On lark-cli failure the original code did return md — the entire markdown content string. main() then either wrote it to a file or printed hundreds of lines to the terminal. Fixed to return "" so a failed Feishu publish is silent after the error message.

ensure_trivy() was dead code (historical, fixed)

The function existed but run_trivy() hard-coded "trivy" as cmd[0]. Fixed: run_trivy() now calls ensure_trivy() and substitutes the resolved path, so trivy is auto-installed if missing.

HTML output lacked entity escaping (historical, fixed)

Package names and license strings in the HTML renderer were interpolated raw. Fixed: .replace("&","&amp;").replace("<","&lt;") applied to both fields before insertion.

Dead condition in enrich_nuget (historical, fixed)

The enrichment filter checked item["license"] == "(no license info — run with node_modules present)" — a placeholder string from an older version that was never produced by parse_results. The condition was dead. Simplified to not item["license"] or not item.get("all_licenses").

from datetime import datetime inside function body (historical, fixed)

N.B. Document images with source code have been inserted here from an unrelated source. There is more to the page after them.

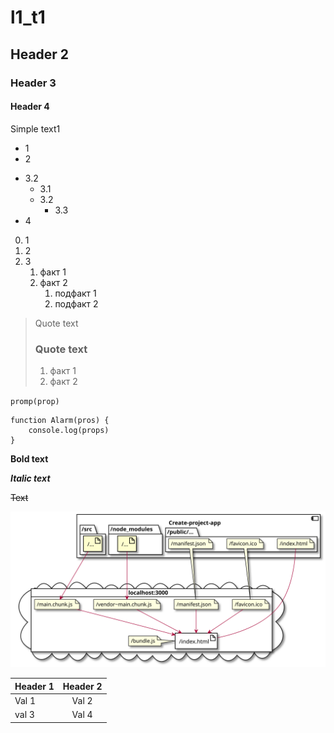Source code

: # l1_t1

## Header 2

### Header 3

#### Header 4

Simple text1

- 1
- 2

* 3.2
  * 3.1
  * 3.2
    * 3.3
* 4

0. 1
1. 2
2. 3
   1. факт 1
   2. факт 2 
      1. подфакт 1
      2. подфакт 2

>Quote text
> ### Quote text
> 
> 1. факт 1
> 2. факт 2

`promp(prop)`

```
function Alarm(pros) {
    console.log(props)
}
```

**Bold text**

***Italic text***

~~Text~~

![Схема](./plantuml.svg)

|Header 1 | Header 2|
|:-------- |:--------:|
| Val 1    | Val 2 | 
| val 3    | Val 4 |



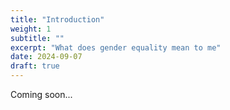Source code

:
 ```yaml
---
title: "Introduction"
weight: 1
subtitle: ""
excerpt: "What does gender equality mean to me"
date: 2024-09-07
draft: true
---
```



Coming soon...
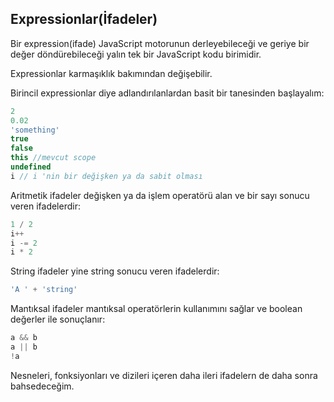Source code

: ## Expressionlar(İfadeler)

Bir expression(ifade) JavaScript motorunun derleyebileceği ve geriye bir değer döndürebileceği yalın tek bir JavaScript kodu birimidir. 

Expressionlar karmaşıklık bakımından değişebilir.

Birincil expressionlar diye adlandırılanlardan basit bir tanesinden başlayalım:

```js
2
0.02
'something'
true
false
this //mevcut scope
undefined
i // i 'nin bir değişken ya da sabit olması
```

Aritmetik ifadeler değişken ya da işlem operatörü alan ve bir sayı sonucu veren ifadelerdir:

```js
1 / 2
i++
i -= 2
i * 2
```

String ifadeler yine string sonucu veren ifadelerdir:

```js
'A ' + 'string'
```

Mantıksal ifadeler mantıksal operatörlerin kullanımını sağlar ve boolean değerler ile sonuçlanır:

```js
a && b
a || b
!a
```
Nesneleri, fonksiyonları ve dizileri içeren daha ileri ifadelern de daha sonra bahsedeceğim.
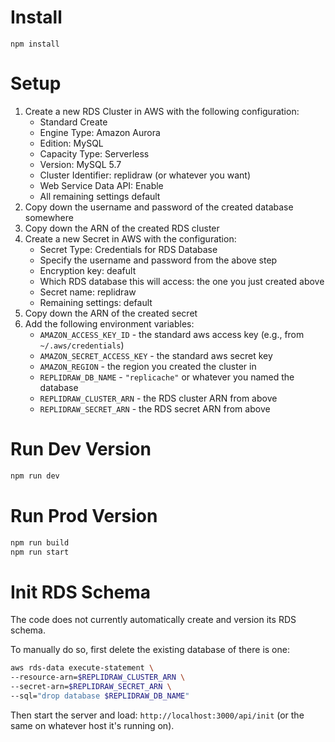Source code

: # Install

```
npm install
```

# Setup

1. Create a new RDS Cluster in AWS with the following configuration:
   - Standard Create
   - Engine Type: Amazon Aurora
   - Edition: MySQL
   - Capacity Type: Serverless
   - Version: MySQL 5.7
   - Cluster Identifier: replidraw (or whatever you want)
   - Web Service Data API: Enable
   - All remaining settings default
1. Copy down the username and password of the created database somewhere
1. Copy down the ARN of the created RDS cluster
1. Create a new Secret in AWS with the configuration:
   - Secret Type: Credentials for RDS Database
   - Specify the username and password from the above step
   - Encryption key: deafult
   - Which RDS database this will access: the one you just created above
   - Secret name: replidraw
   - Remaining settings: default
1. Copy down the ARN of the created secret
1. Add the following environment variables:
   - `AMAZON_ACCESS_KEY_ID` - the standard aws access key (e.g., from `~/.aws/credentials`)
   - `AMAZON_SECRET_ACCESS_KEY` - the standard aws secret key
   - `AMAZON_REGION` - the region you created the cluster in
   - `REPLIDRAW_DB_NAME` - `"replicache"` or whatever you named the database
   - `REPLIDRAW_CLUSTER_ARN` - the RDS cluster ARN from above
   - `REPLIDRAW_SECRET_ARN` - the RDS secret ARN from above

# Run Dev Version

```sh
npm run dev
```

# Run Prod Version

```sh
npm run build
npm run start
```

# Init RDS Schema

The code does not currently automatically create and version its RDS schema.

To manually do so, first delete the existing database of there is one:

```bash
aws rds-data execute-statement \
--resource-arn=$REPLIDRAW_CLUSTER_ARN \
--secret-arn=$REPLIDRAW_SECRET_ARN \
--sql="drop database $REPLIDRAW_DB_NAME"
```

Then start the server and load: `http://localhost:3000/api/init` (or the same on whatever host it's running on).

Was placed inside main() for the timestamp logic. Moved to the top-level import block for consistency.

rstrip(".git") bug (historical, fixed)

str.rstrip(chars) strips individual characters, not a suffix. "digital_agent".rstrip(".git")"digital_agen" because t is in the char set. Fixed by using endswith(".git") + [:-4] slice.